Uncertainty is inherent in data generation processes, whether arising from stochastic dynamics, limited samples, or complex multi-scale interactions. Understanding how structured patterns emerge from such uncertainties is a central challenge in generative modeling. This report explores this question through the lens of dynamics, geometry, and topology, with a particular focus on early warning prediction. We investigate the mechanisms underlying critical transitions in generative models, including mode collapse and vector field splitting, which manifest as topological changes across scales.
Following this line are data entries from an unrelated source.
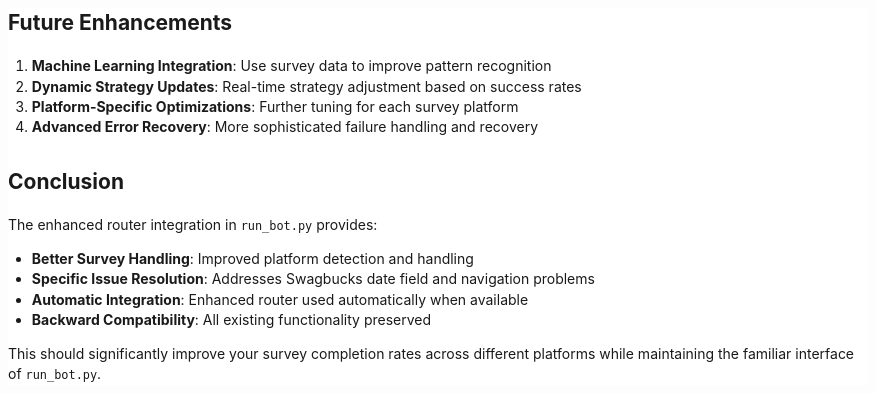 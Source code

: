 ## Future Enhancements

1. **Machine Learning Integration**: Use survey data to improve pattern recognition
2. **Dynamic Strategy Updates**: Real-time strategy adjustment based on success rates
3. **Platform-Specific Optimizations**: Further tuning for each survey platform
4. **Advanced Error Recovery**: More sophisticated failure handling and recovery

## Conclusion

The enhanced router integration in `run_bot.py` provides:

- **Better Survey Handling**: Improved platform detection and handling
- **Specific Issue Resolution**: Addresses Swagbucks date field and navigation problems
- **Automatic Integration**: Enhanced router used automatically when available
- **Backward Compatibility**: All existing functionality preserved

This should significantly improve your survey completion rates across different platforms while maintaining the familiar interface of `run_bot.py`.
Building upon the Onsager–Machlup action functional and Schrödinger bridge theory, we introduce entropy-based indicators defined in the space of probability measures to assess and anticipate such transitions.  In parallel, we examine how geometric properties of latent spaces can be exploited to improve few-shot generation, where data scarcity amplifies uncertainty. By imposing geometric constraints on latent flows, we achieve more stable training and better mode coverage. Together, these perspectives—dynamical, geometrical, and topological—offer a unified framework for understanding how certainties emerge from uncertainties, and suggest new directions for building robust and interpretable generative models.

高婷, 华中科技大学数学与统计学院、数学中心副教授。2015年毕业于伊利诺伊理工大学, 获博士学位。研究方向: 非高斯随机动力系统与深度学习交叉及在脑科学、信息通信与金融中的应用。在SIAM、NSR等期刊发表SCI论文40余篇。主持和作为项目骨干参与多项研究项目。